For the data below, please report each line where the word "companyName" is found.

*** Opening PROVIDED MATERIAL ***

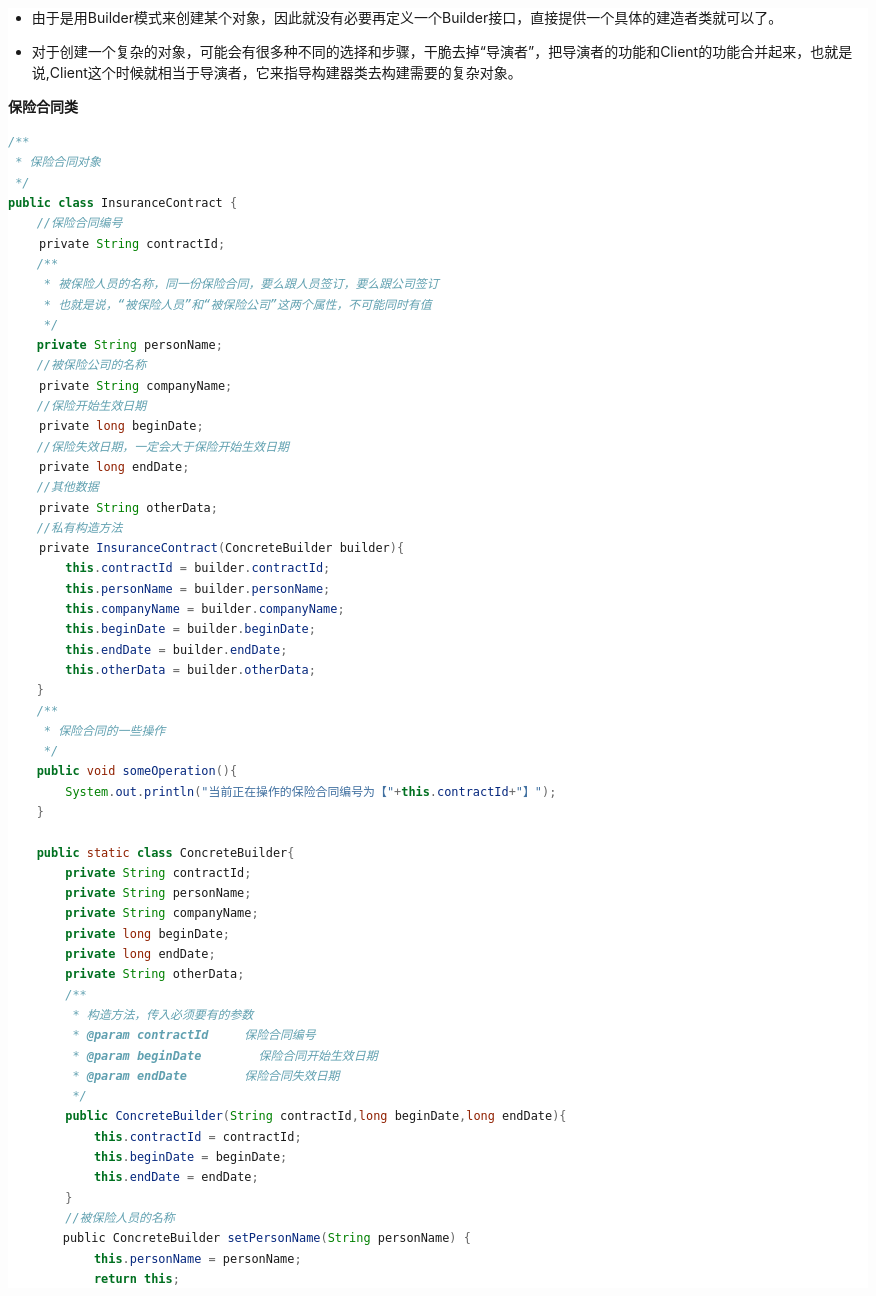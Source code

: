 - 由于是用Builder模式来创建某个对象，因此就没有必要再定义一个Builder接口，直接提供一个具体的建造者类就可以了。

- 对于创建一个复杂的对象，可能会有很多种不同的选择和步骤，干脆去掉“导演者”，把导演者的功能和Client的功能合并起来，也就是说,Client这个时候就相当于导演者，它来指导构建器类去构建需要的复杂对象。

**保险合同类**

```java
/**
 * 保险合同对象
 */
public class InsuranceContract {
    //保险合同编号
 　　private String contractId;
    /**
     * 被保险人员的名称，同一份保险合同，要么跟人员签订，要么跟公司签订
     * 也就是说，“被保险人员”和“被保险公司”这两个属性，不可能同时有值
     */
    private String personName;
    //被保险公司的名称
 　　private String companyName;
    //保险开始生效日期
 　　private long beginDate;
    //保险失效日期，一定会大于保险开始生效日期
 　　private long endDate;
    //其他数据
 　　private String otherData;
    //私有构造方法
 　　private InsuranceContract(ConcreteBuilder builder){
        this.contractId = builder.contractId;
        this.personName = builder.personName;
        this.companyName = builder.companyName;
        this.beginDate = builder.beginDate;
        this.endDate = builder.endDate;
        this.otherData = builder.otherData;
    }
    /**
     * 保险合同的一些操作
     */
    public void someOperation(){
        System.out.println("当前正在操作的保险合同编号为【"+this.contractId+"】");
    }

    public static class ConcreteBuilder{
        private String contractId;
        private String personName;
        private String companyName;
        private long beginDate;
        private long endDate;
        private String otherData;
        /**
         * 构造方法，传入必须要有的参数
         * @param contractId     保险合同编号
         * @param beginDate        保险合同开始生效日期
         * @param endDate        保险合同失效日期
         */
        public ConcreteBuilder(String contractId,long beginDate,long endDate){
            this.contractId = contractId;
            this.beginDate = beginDate;
            this.endDate = endDate;
        }
        //被保险人员的名称
 　　　　public ConcreteBuilder setPersonName(String personName) {
            this.personName = personName;
            return this;
```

*** Closing PROVIDED MATERIAL ***

- _TASK OUTPUT_
 　　private String companyName;
        this.companyName = builder.companyName;
        private String companyName;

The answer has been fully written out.